= Instructions to follow =
Locate the string "libero" in the records below. Copy every line where it occurs.

(Saved data entries)
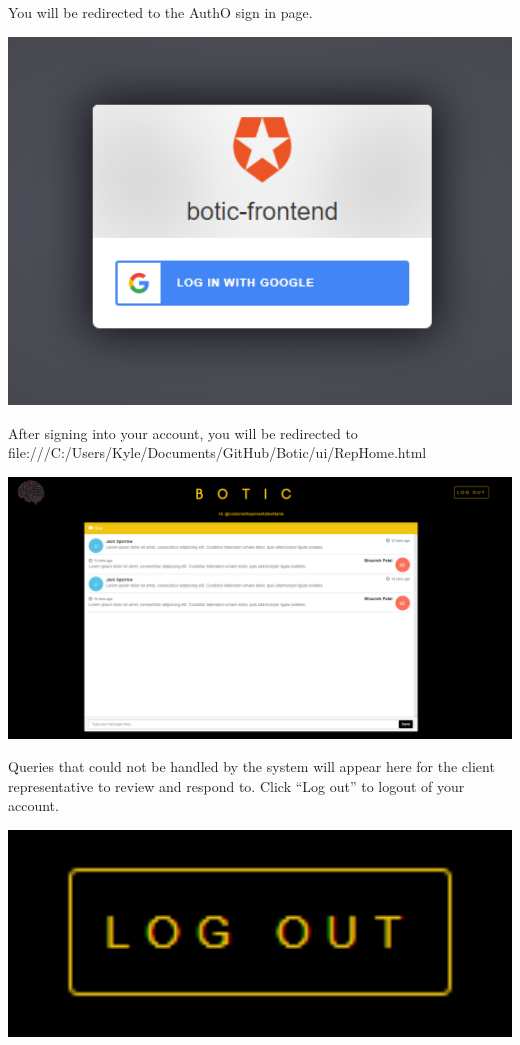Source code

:\documentclass[11pt]{article}
\begin{document}
\begin{flushleft}
	You will be redirected to the AuthO sign in page.
\end{flushleft}
\includegraphics[width=1.0\textwidth]{images/AuthO.png}

\begin{flushleft}
	After signing into your account, you will be redirected to file:///C:/Users/Kyle/Documents/GitHub/Botic/ui/RepHome.html
\end{flushleft}
\includegraphics[width=1.0\textwidth]{images/Rep.png}

\begin{flushleft}
	Queries that could not be handled by the system will appear here for the client representative to review and respond to.
	Click “Log out” to logout of your account.
\end{flushleft}
\includegraphics[width=1.0\textwidth]{images/LogOut.png}
\end{document}
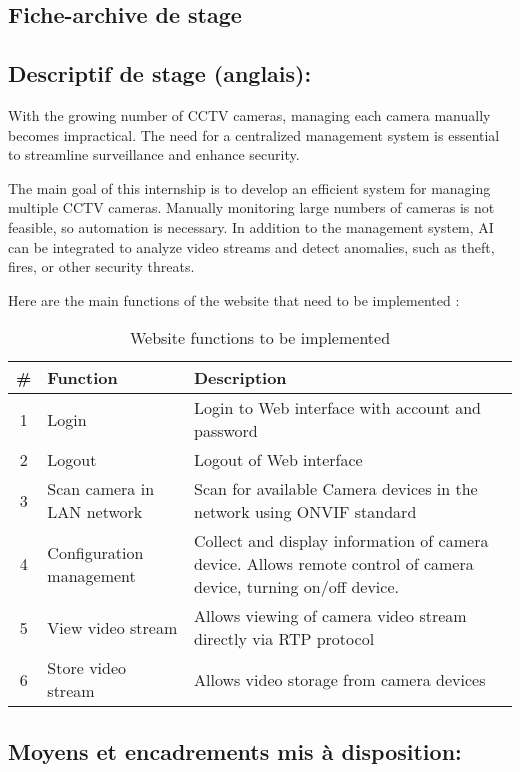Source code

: \begin{appendices}
\chapter{Fiche-archive de stage}



\section{Descriptif de stage (anglais):}

With the growing number of CCTV cameras, managing each camera manually becomes impractical. The need for a centralized management system is essential to streamline surveillance and enhance security. 

The main goal of this internship is to develop an efficient system for managing multiple CCTV cameras. Manually monitoring large numbers of cameras is not feasible, so automation is necessary. In addition to the management system, AI can be integrated to analyze video streams and detect anomalies, such as theft, fires, or other security threats. 

Here are the main functions of the website that need to be implemented :

\begin{table}[H]
\centering
\begin{tabular}{|c|l|p{8cm}|}
\hline
\# & Function & Description \\ \hline
1 & Login & Login to Web interface with account and password \\ \hline
2 & Logout & Logout of Web interface \\ \hline
3 & Scan camera in LAN network & Scan for available Camera devices in the network using ONVIF standard \\ \hline
4 & Configuration management & Collect and display information of camera device. Allows remote control of camera device, turning on/off device. \\ \hline
5 & View video stream & Allows viewing of camera video stream directly via RTP protocol \\ \hline
6 & Store video stream & Allows video storage from camera devices \\ \hline
\end{tabular}
\caption{Website functions to be implemented}
\label{tab:websitefunct}
\end{table}

\section{Moyens et encadrements mis à disposition:}


\end{appendices}
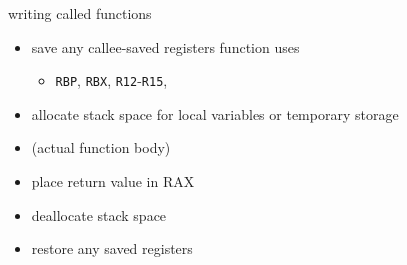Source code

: \begin{frame}{writing called functions}
\begin{itemize}
\item save any callee-saved registers function uses
    \begin{itemize}
    \item \texttt{RBP}, \texttt{RBX}, \texttt{R12}-\texttt{R15}, 
    \end{itemize}
\item allocate stack space for local variables or temporary storage
\item (actual function body)
\item place return value in RAX
\item deallocate stack space
\item restore any saved registers
\end{itemize}
\end{frame}

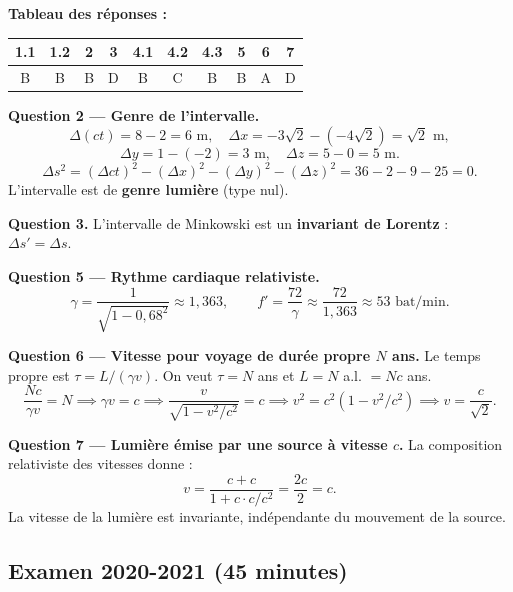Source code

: \documentclass[12pt,a4paper]{article}
\begin{document}
\begin{boitecorrige}
\textbf{Tableau des réponses :}
\begin{center}
\begin{tabular}{|c|c|c|c|c|c|c|c|c|c|}
\hline
1.1 & 1.2 & 2 & 3 & 4.1 & 4.2 & 4.3 & 5 & 6 & 7 \\
\hline
B & B & B & D & B & C & B & B & A & D \\
\hline
\end{tabular}
\end{center}

\textbf{Question 2 --- Genre de l'intervalle.}
\[
\Delta(ct) = 8 - 2 = 6 \text{ m}, \quad \Delta x = -3\sqrt{2}-(-4\sqrt{2}) = \sqrt{2} \text{ m},
\]
\[
\Delta y = 1-(-2) = 3 \text{ m}, \quad \Delta z = 5-0 = 5 \text{ m}.
\]
\[
\Delta s^2 = (\Delta ct)^2 - (\Delta x)^2 - (\Delta y)^2 - (\Delta z)^2 = 36 - 2 - 9 - 25 = 0.
\]
L'intervalle est de \textbf{genre lumière} (type nul).

\textbf{Question 3.} L'intervalle de Minkowski est un \textbf{invariant de Lorentz} : $\Delta s' = \Delta s$.

\textbf{Question 5 --- Rythme cardiaque relativiste.}
\[
\gamma = \frac{1}{\sqrt{1-0{,}68^2}} \approx 1{,}363, \qquad
f' = \frac{72}{\gamma} \approx \frac{72}{1{,}363} \approx \boxed{53 \text{ bat/min}}.
\]

\textbf{Question 6 --- Vitesse pour voyage de durée propre $N$ ans.}
Le temps propre est $\tau = L/(\gamma v)$. On veut $\tau = N$ ans et $L = N$ a.l. $= Nc$ ans.
\[
\frac{Nc}{\gamma v} = N \implies \gamma v = c \implies \frac{v}{\sqrt{1-v^2/c^2}} = c
\implies v^2 = c^2(1-v^2/c^2) \implies v = \frac{c}{\sqrt{2}}.
\]

\textbf{Question 7 --- Lumière émise par une source à vitesse $c$.}
La composition relativiste des vitesses donne :
\[
v = \frac{c + c}{1 + c\cdot c/c^2} = \frac{2c}{2} = \boxed{c}.
\]
La vitesse de la lumière est invariante, indépendante du mouvement de la source.
\end{boitecorrige}

\newpage
\subsection*{Examen 2020-2021 (45 minutes)}
\end{document}
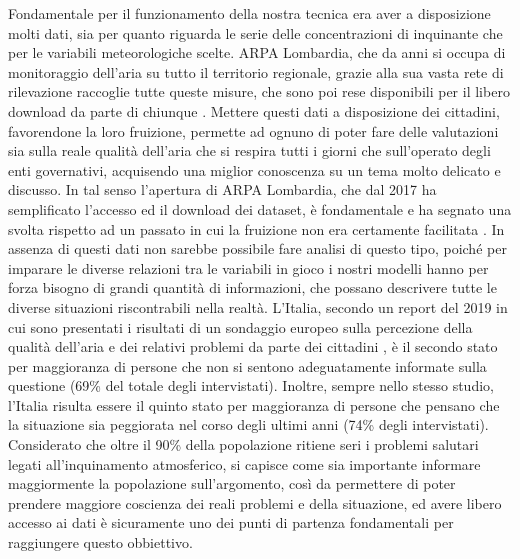 \documentclass[a4paper]{report}
\begin{document}
Fondamentale per il funzionamento della nostra tecnica era aver a disposizione molti dati, sia per quanto riguarda le serie delle concentrazioni di inquinante che per le variabili meteorologiche scelte. ARPA Lombardia, che da anni si occupa di monitoraggio dell'aria su tutto il territorio regionale, grazie alla sua vasta rete di rilevazione raccoglie tutte queste misure, che sono poi rese disponibili per il libero download
da parte di chiunque \cite{arpa_aria, arpa_meteo}. Mettere questi dati a disposizione dei cittadini, favorendone la loro fruizione, permette ad ognuno di poter fare delle valutazioni sia sulla reale qualità dell'aria che si respira tutti i giorni che sull'operato degli enti governativi, acquisendo una miglior conoscenza su un tema molto delicato e discusso. In tal senso l'apertura di ARPA Lombardia, che dal 2017 ha semplificato l'accesso ed il download dei dataset, è fondamentale e ha segnato una svolta rispetto ad un passato in cui la fruizione non era certamente facilitata \cite{trentini2014lombardy}. 
In assenza di questi dati non sarebbe possibile fare analisi di questo tipo, poiché per imparare le diverse relazioni tra le variabili in gioco i nostri modelli hanno per forza bisogno di grandi quantità di informazioni, che possano descrivere tutte le diverse situazioni riscontrabili nella realtà.  
L'Italia, secondo un report del 2019 in cui sono presentati i risultati di un sondaggio europeo sulla percezione della qualità dell'aria e dei relativi problemi da parte dei cittadini \cite{attitudes2019}, è il secondo stato per maggioranza di persone che non si sentono adeguatamente informate sulla questione (69\% del totale degli intervistati). Inoltre, sempre nello stesso studio, l'Italia risulta essere il quinto stato per maggioranza di persone che pensano che la situazione sia peggiorata nel corso degli ultimi anni (74\% degli intervistati). Considerato che oltre il 90\% della popolazione ritiene seri i problemi salutari legati all'inquinamento atmosferico, si capisce come sia importante informare maggiormente la popolazione sull'argomento, così da permettere di poter prendere maggiore coscienza dei reali problemi e della situazione, ed avere libero accesso ai dati è sicuramente uno dei punti di partenza fondamentali per raggiungere questo obbiettivo.
\end{document}
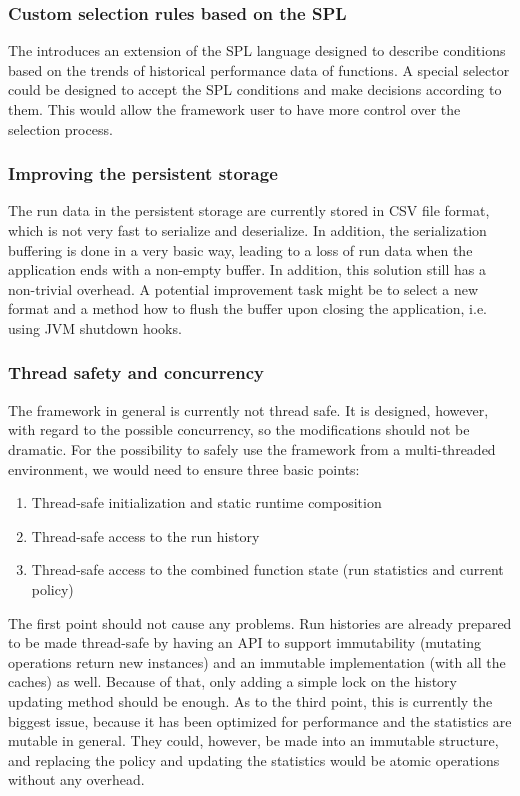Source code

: \subsubsection{Custom selection rules based on the SPL}

The \cite{bulej_performance_2012} introduces an extension of the SPL language designed to describe conditions based on the trends of historical performance data of functions. A special selector could be designed to accept the SPL conditions and make decisions according to them. This would allow the framework user to have more control over the selection process. 

\subsubsection{Improving the persistent storage}

The run data in the persistent storage are currently stored in CSV file format, which is not very fast to serialize and deserialize. In addition, the serialization buffering is done in a very basic way, leading to a loss of run data when the application ends with a non-empty buffer. In addition, this solution still has a non-trivial overhead. A potential improvement task might be to select a new format and a method how to flush the buffer upon closing the application, i.e. using JVM shutdown hooks.

\subsubsection{Thread safety and concurrency}

The framework in general is currently not thread safe. It is designed, however, with regard to the possible concurrency, so the modifications should not be dramatic. For the possibility to safely use the framework from a multi-threaded environment, we would need to ensure three basic points:

\begin{enumerate}
	\item Thread-safe initialization and static runtime composition
	\item Thread-safe access to the run history
	\item Thread-safe access to the combined function state (run statistics and current policy)
\end{enumerate}

The first point should not cause any problems. Run histories are already prepared to be made thread-safe by having an API to support immutability (mutating operations return new instances) and an immutable implementation (with all the caches) as well. Because of that, only adding a simple lock on the history updating method should be enough. As to the third point, this is currently the biggest issue, because it has been optimized for performance and the statistics are mutable in general. They could, however, be made into an immutable structure, and replacing the policy and updating the statistics would be atomic operations without any overhead.

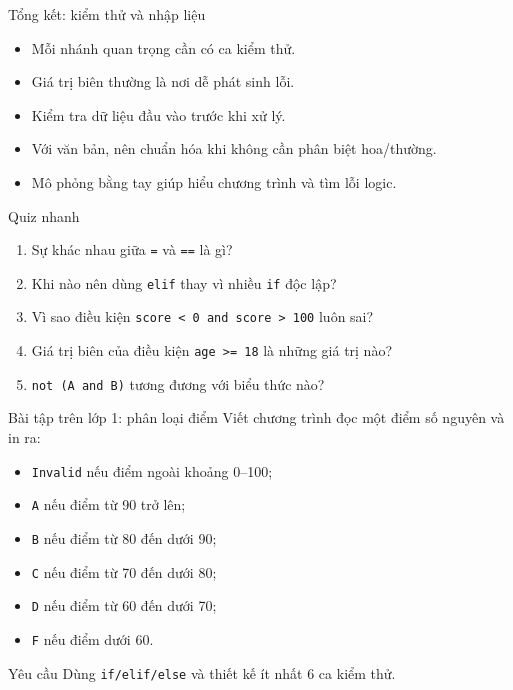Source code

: \documentclass[aspectratio=169,11pt]{beamer}
\newcommand{\code}[1]{\texttt{#1}}
\begin{document}
\begin{frame}{Tổng kết: kiểm thử và nhập liệu}
\begin{itemize}
  \item Mỗi nhánh quan trọng cần có ca kiểm thử.
  \item Giá trị biên thường là nơi dễ phát sinh lỗi.
  \item Kiểm tra dữ liệu đầu vào trước khi xử lý.
  \item Với văn bản, nên chuẩn hóa khi không cần phân biệt hoa/thường.
  \item Mô phỏng bằng tay giúp hiểu chương trình và tìm lỗi logic.
\end{itemize}
\end{frame}

\begin{frame}{Quiz nhanh}
\begin{enumerate}
  \item Sự khác nhau giữa \code{=} và \code{==} là gì?
  \item Khi nào nên dùng \code{elif} thay vì nhiều \code{if} độc lập?
  \item Vì sao điều kiện \code{score < 0 and score > 100} luôn sai?
  \item Giá trị biên của điều kiện \code{age >= 18} là những giá trị nào?
  \item \code{not (A and B)} tương đương với biểu thức nào?
\end{enumerate}
\end{frame}

\begin{frame}[fragile]{Bài tập trên lớp 1: phân loại điểm}
Viết chương trình đọc một điểm số nguyên và in ra:
\begin{itemize}
  \item \code{Invalid} nếu điểm ngoài khoảng 0--100;
  \item \code{A} nếu điểm từ 90 trở lên;
  \item \code{B} nếu điểm từ 80 đến dưới 90;
  \item \code{C} nếu điểm từ 70 đến dưới 80;
  \item \code{D} nếu điểm từ 60 đến dưới 70;
  \item \code{F} nếu điểm dưới 60.
\end{itemize}
\begin{block}{Yêu cầu}
Dùng \code{if/elif/else} và thiết kế ít nhất 6 ca kiểm thử.
\end{block}
\end{frame}
\end{document}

= Output of the task =
Fondamentale per il funzionamento della nostra tecnica era aver a disposizione molti dati, sia per quanto riguarda le serie delle concentrazioni di inquinante che per le variabili meteorologiche scelte. ARPA Lombardia, che da anni si occupa di monitoraggio dell'aria su tutto il territorio regionale, grazie alla sua vasta rete di rilevazione raccoglie tutte queste misure, che sono poi rese disponibili per il libero download
L'Italia, secondo un report del 2019 in cui sono presentati i risultati di un sondaggio europeo sulla percezione della qualità dell'aria e dei relativi problemi da parte dei cittadini \cite{attitudes2019}, è il secondo stato per maggioranza di persone che non si sentono adeguatamente informate sulla questione (69\% del totale degli intervistati). Inoltre, sempre nello stesso studio, l'Italia risulta essere il quinto stato per maggioranza di persone che pensano che la situazione sia peggiorata nel corso degli ultimi anni (74\% degli intervistati). Considerato che oltre il 90\% della popolazione ritiene seri i problemi salutari legati all'inquinamento atmosferico, si capisce come sia importante informare maggiormente la popolazione sull'argomento, così da permettere di poter prendere maggiore coscienza dei reali problemi e della situazione, ed avere libero accesso ai dati è sicuramente uno dei punti di partenza fondamentali per raggiungere questo obbiettivo.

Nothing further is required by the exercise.